Copyright © Edward Riojas

During the past year or so I’ve come into possession of a few books that are well worth mentioning. A few are signed copies. For the most part, I have been involved with their development in varying degrees. One book is an exception, but it is so exceptional that it, too, is worth mentioning. While this may be considered a sort of book fair, it’s primarily a way to get a peek into some of my projects – past, present, and future...

A while ago I was commissioned to create the cover art for Katie Schuremann’s second edition of “He Remembers The Barren” (Emmanuel Press). It was an honor to take on the project, but was made even more special when the original painting ended up in Katie Schuremann’s private collection.

I also did the cover art for Rev. Tyrel Bramwell’s “The Gift  and the Defender” (Grail Quest Books) – Book 1 in The Lumen Legends Series. I’m currently working on a group of illustrations for an unrelated Bramwell book.

Rev. Gaven Mize is another Lutheran pastor/author. He and his wife, Ashlee, co-authored “God Loves Me Such That He Would Give” (Grail Quest Books), and I joined the children’s book project in the role of illustrator.

St. Paul’s Music Conservatory of Council Bluffs, Iowa, is an ambitious project undertaken by Rev. Nathan Sherrill, Rev. Jim Frank, and others, with a multifaceted approach to music education. As part of the project, a music book, "Jesus, Ground of Faith" (St. Paul’s Music Conservatory) was produced that necessitated my illustrative talents.
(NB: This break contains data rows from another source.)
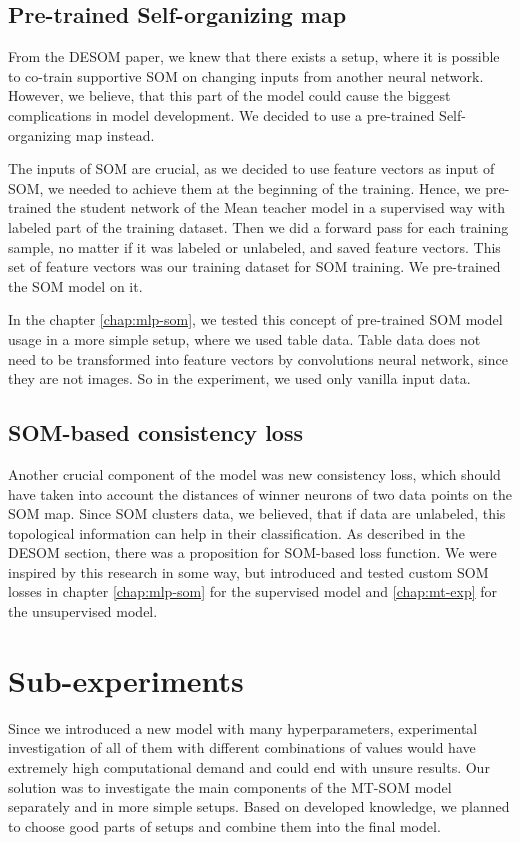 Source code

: \subsection{Pre-trained Self-organizing map}

From the DESOM paper, we knew that there exists a setup, where it is possible to co-train supportive SOM on changing inputs from another neural network. However, we believe, that this part of the model could cause the biggest complications in model development. We decided to use a pre-trained Self-organizing map instead. 

The inputs of SOM are crucial, as we decided to use feature vectors as input of SOM, we needed to achieve them at the beginning of the training. Hence, we pre-trained the student network of the Mean teacher model in a supervised way with labeled part of the training dataset. Then we did a forward pass for each training sample, no matter if it was labeled or unlabeled, and saved feature vectors. This set of feature vectors was our training dataset for SOM training. We pre-trained the SOM model on it. 

In the chapter \ref{chap:mlp-som}, we tested this concept of pre-trained SOM model usage in a more simple setup, where we used table data. Table data does not need to be transformed into feature vectors by convolutions neural network, since they are not images. So in the experiment, we used only vanilla input data.


\subsection{SOM-based consistency loss}
Another crucial component of the model was new consistency loss, which should have taken into account the distances of winner neurons of two data points on the SOM map. Since SOM clusters data, we believed, that if data are unlabeled, this topological information can help in their classification. As described in the DESOM section, there was a proposition for SOM-based loss function. We were inspired by this research in some way, but introduced and tested custom SOM losses in chapter \ref{chap:mlp-som} for the supervised model and \ref{chap:mt-exp} for the unsupervised model.


\section{Sub-experiments}
Since we introduced a new model with many hyperparameters, experimental investigation of all of them with different combinations of values would have extremely high computational demand and could end with unsure results. Our solution was to investigate the main components of the MT-SOM model separately and in more simple setups. Based on developed knowledge, we planned to choose good parts of setups and combine them into the final model.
The first book was quickly published after the conservatory’s inception, and a second book is in the works.

I had no involvement, of course, in Joseph Braun’s “Praktische Paramenten Kunde: Winke Für Die Anfertigung Und Verzierung Der Paramente” (Herder & Co.) I’m old, but I’m not THAT old. This 1920s-vintage book was a generous gift from Ecclesiastical Sewing’s Carrie Roberts. The book will, however, find its way into my future work, and bits and pieces of the designs contained within have already been resurrected as liturgical embroideries.